[ABOUT THIS TASK]
Would it be possible to output exactly, and only, the lines below from the one holding "## Overview of" to the last line, both included, with every picture left out?

[INPUT MATERIAL]

******************************

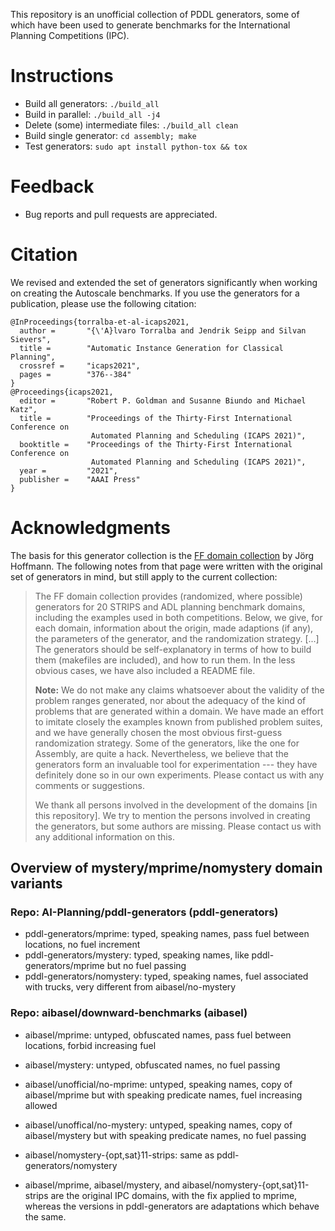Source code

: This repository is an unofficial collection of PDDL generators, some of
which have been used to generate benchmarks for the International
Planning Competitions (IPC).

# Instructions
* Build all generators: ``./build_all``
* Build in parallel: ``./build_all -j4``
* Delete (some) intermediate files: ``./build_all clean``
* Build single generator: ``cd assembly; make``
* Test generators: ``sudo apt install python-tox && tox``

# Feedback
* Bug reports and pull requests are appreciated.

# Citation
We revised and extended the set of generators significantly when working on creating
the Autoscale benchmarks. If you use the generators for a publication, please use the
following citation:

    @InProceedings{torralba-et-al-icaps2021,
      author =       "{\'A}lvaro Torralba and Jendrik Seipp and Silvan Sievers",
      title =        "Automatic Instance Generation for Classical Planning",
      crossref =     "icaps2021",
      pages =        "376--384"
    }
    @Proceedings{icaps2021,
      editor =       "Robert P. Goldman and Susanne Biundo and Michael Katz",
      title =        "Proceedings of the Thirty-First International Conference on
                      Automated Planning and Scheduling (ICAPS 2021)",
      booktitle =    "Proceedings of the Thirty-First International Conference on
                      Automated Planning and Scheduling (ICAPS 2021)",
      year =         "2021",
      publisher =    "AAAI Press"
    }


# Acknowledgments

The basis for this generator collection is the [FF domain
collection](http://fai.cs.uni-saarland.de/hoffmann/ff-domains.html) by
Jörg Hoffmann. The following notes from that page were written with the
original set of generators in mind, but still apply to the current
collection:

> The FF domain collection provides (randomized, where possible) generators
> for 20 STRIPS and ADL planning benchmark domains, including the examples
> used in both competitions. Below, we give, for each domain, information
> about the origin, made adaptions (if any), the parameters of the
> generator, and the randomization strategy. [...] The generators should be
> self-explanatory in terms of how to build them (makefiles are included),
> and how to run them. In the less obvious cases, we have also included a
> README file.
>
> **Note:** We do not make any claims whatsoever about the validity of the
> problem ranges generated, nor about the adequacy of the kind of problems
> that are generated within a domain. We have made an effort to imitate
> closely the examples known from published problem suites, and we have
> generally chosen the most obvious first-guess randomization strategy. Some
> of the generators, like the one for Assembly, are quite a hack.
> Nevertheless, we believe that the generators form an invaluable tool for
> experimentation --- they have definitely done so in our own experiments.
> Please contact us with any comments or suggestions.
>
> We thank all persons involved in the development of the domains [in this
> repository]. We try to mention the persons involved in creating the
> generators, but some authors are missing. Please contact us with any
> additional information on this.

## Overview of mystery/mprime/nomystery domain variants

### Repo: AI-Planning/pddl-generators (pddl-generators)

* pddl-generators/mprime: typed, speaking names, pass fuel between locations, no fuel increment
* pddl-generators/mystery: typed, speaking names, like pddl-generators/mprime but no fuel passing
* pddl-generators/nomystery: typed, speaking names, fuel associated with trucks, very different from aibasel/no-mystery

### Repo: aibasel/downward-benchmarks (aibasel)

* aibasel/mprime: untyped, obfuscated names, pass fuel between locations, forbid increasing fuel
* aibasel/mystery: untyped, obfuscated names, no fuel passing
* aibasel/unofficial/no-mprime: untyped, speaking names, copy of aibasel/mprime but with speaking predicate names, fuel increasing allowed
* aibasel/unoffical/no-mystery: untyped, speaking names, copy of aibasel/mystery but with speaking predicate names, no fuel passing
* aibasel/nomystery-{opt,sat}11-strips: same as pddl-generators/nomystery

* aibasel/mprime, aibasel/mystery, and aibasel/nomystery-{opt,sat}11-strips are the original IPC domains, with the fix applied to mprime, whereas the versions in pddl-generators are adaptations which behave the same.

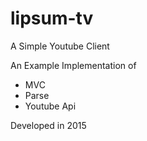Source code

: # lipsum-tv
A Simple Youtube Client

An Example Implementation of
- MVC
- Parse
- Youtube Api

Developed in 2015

******************************

[TASK RESULT]
## Overview of mystery/mprime/nomystery domain variants

### Repo: AI-Planning/pddl-generators (pddl-generators)

* pddl-generators/mprime: typed, speaking names, pass fuel between locations, no fuel increment
* pddl-generators/mystery: typed, speaking names, like pddl-generators/mprime but no fuel passing
* pddl-generators/nomystery: typed, speaking names, fuel associated with trucks, very different from aibasel/no-mystery

### Repo: aibasel/downward-benchmarks (aibasel)

* aibasel/mprime: untyped, obfuscated names, pass fuel between locations, forbid increasing fuel
* aibasel/mystery: untyped, obfuscated names, no fuel passing
* aibasel/unofficial/no-mprime: untyped, speaking names, copy of aibasel/mprime but with speaking predicate names, fuel increasing allowed
* aibasel/unoffical/no-mystery: untyped, speaking names, copy of aibasel/mystery but with speaking predicate names, no fuel passing
* aibasel/nomystery-{opt,sat}11-strips: same as pddl-generators/nomystery

* aibasel/mprime, aibasel/mystery, and aibasel/nomystery-{opt,sat}11-strips are the original IPC domains, with the fix applied to mprime, whereas the versions in pddl-generators are adaptations which behave the same.

Source code

: # lipsum-tv
A Simple Youtube Client

An Example Implementation of
- MVC
- Parse
- Youtube Api

Developed in 2015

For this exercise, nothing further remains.